本发明公开了一种同时靶向人源化p185和VEGF的双特异性抗体及其应用。其由以下四条肽链组成:(1)两条完全相同的抗体轻链,和,(2)两条完全相同的重组抗体重链;其中,所述的抗体轻链是识别p185抗原表位或抗原的抗体的轻链;所述的重组抗体重链的氨基酸序列从N端至C端依次为:①识别p185抗原表位或抗原的抗体的轻链序列,②抗体重链恒定区序列,③柔性短肽序列,和,④以下(a)、(b)两种序列中的任何一种:(a)具有识别VEGF抗原表位或抗原的抗VEGF抗体的单链可变区序列(ScFv),或,(b)具有结合VEGF能力的受体结构域序列。其具有同时结合p185和VEGF的能力,并能够抑制肿瘤细胞的增殖,在T淋巴细胞中会显著促进IFN‑γ表达,是优良的抗肿瘤的抗体药物。

Description

一种同时靶向人p185和血管内皮生长因子的抗体及其应用
技术领域
本发明涉及生物医药领域,具体涉及一种同时靶向人p185和血管内皮生长因子的抗体及其应用。
背景技术
恶性肿瘤是在各种致瘤因子作用下,局部组织细胞增生所形成的新生物。 2015年中国新发肿瘤病例数达4,292,000例,严重危险人类健康。
肿瘤分子生物学研究证实人表皮生长因子受体2(human epidermal growthfactor receptor,HER2)基因和Myc基因等癌基因异常活化引起细胞信号传导通路失调,进而导致细胞无限增殖是肿瘤发生的分子机制。HER2是表皮生长因子受体(epidermalgrowth factor receptor,EGFR)家族成员,位于人染色体17q21。HER2编码由1255个氨基酸组成的,具有酪氨酸蛋白激酶活性的跨膜蛋白p185。
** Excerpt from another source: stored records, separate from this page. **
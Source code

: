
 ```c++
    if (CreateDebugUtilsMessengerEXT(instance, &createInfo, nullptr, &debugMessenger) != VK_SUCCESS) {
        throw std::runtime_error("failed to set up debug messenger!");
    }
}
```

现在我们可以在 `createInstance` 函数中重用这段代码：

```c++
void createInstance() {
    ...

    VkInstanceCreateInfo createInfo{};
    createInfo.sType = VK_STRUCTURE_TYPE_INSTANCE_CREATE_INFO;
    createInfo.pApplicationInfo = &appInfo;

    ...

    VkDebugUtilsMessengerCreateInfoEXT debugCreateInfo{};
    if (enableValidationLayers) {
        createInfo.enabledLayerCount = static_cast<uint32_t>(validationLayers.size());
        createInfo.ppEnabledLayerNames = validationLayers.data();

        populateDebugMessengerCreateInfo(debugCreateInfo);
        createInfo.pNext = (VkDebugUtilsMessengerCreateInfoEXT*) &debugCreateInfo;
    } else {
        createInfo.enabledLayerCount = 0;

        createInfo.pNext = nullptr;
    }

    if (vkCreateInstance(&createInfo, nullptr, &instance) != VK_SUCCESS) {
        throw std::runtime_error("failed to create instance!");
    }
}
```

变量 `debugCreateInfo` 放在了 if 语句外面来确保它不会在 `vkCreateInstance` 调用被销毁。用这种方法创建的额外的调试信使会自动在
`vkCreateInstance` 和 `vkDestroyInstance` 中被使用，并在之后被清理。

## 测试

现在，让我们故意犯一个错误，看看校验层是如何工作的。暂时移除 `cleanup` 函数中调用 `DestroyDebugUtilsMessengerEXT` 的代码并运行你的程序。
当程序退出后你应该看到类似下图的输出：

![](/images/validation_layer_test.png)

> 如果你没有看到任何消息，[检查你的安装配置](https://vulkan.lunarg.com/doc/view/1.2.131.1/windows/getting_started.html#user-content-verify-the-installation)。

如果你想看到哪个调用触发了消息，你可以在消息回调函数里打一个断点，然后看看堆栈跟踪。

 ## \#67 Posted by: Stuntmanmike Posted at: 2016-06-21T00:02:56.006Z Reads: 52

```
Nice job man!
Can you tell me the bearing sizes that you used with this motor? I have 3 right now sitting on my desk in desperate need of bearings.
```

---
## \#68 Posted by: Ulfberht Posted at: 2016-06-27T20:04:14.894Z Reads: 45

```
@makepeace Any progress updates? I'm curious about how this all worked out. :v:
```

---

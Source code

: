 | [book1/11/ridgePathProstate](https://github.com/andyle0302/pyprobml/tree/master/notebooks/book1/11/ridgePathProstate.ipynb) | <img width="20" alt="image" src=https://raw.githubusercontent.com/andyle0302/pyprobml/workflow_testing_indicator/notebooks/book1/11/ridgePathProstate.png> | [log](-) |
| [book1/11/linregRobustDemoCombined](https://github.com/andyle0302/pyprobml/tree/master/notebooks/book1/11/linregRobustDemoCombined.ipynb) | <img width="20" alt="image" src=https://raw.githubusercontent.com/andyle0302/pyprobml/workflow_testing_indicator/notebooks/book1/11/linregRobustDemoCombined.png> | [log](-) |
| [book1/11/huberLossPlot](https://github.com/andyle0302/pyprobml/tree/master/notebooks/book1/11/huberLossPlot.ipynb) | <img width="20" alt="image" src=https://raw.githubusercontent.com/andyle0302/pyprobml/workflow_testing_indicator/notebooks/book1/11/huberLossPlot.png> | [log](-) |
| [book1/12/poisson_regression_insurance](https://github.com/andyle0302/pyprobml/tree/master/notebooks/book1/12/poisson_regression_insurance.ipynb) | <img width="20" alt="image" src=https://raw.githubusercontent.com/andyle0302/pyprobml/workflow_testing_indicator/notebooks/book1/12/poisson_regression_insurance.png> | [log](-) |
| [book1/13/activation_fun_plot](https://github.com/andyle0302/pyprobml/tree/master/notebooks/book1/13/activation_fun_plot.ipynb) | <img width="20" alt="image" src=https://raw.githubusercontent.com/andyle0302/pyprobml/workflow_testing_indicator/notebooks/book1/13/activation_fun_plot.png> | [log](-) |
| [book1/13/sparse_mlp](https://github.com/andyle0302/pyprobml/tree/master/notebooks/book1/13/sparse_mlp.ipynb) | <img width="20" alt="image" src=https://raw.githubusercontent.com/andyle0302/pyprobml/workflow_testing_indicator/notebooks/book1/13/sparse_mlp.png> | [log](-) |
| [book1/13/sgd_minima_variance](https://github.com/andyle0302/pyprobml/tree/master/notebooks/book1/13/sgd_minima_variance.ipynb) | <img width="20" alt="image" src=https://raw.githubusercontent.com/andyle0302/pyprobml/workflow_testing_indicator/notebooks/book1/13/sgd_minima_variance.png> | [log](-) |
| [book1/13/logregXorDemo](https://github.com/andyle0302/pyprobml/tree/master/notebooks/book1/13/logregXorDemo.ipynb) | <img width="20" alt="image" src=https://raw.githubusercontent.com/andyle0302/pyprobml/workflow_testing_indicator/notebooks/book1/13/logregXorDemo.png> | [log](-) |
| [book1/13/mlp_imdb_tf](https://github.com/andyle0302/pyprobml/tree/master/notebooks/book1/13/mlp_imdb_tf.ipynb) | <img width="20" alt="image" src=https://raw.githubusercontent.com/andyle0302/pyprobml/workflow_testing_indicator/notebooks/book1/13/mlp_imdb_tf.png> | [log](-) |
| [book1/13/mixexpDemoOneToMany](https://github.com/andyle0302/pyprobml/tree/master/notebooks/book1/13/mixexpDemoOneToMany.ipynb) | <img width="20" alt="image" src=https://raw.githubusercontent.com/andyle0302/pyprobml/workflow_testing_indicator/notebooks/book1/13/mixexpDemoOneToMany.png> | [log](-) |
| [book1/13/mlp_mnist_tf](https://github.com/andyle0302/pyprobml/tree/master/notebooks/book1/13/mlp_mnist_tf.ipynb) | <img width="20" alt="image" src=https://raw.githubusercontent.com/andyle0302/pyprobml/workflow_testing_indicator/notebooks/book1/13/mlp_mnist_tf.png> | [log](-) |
P185由胞外的配体结合区、单链跨膜区及胞内的蛋白酪氨酸激酶区(720-987位氨基酸)三部分组成,过度活化的p185蛋白通过激活膜受体酪氨酸蛋白激酶信号传导通路(Ras/Raf/MAPK)、磷脂酰肌醇3-激酶(PI3K/AKT)信号传导通路及转录激活(STAT)信号传导通路发挥促进细胞增殖的作用。
肿瘤细胞的无限增殖消耗大量的营养成分。在肿瘤生长的初始阶段,周围组织的渗透作用负责提供维持其生长的营养成分。当肿瘤生长到2.0mm3时,即有新生血管长入,否则其中心部分将因缺乏营养供应出现缺血坏死,肿瘤组织也很难继续生长。肿瘤细胞分泌的血管内皮生长因子(Vascular endothelial growth factor,VEGF)是重要的促血管生长因素,它是诱导肿瘤血管生成作用最强、特异性最高的生长因子。VEGF基因位于染色体6p21.3,由8个外显子和7个内含子组成,其编码产物是二聚体糖蛋白。VEGF不仅能提高内皮细胞胞浆内钙离子的浓度,还能增加微血管对大分子物质的通透性。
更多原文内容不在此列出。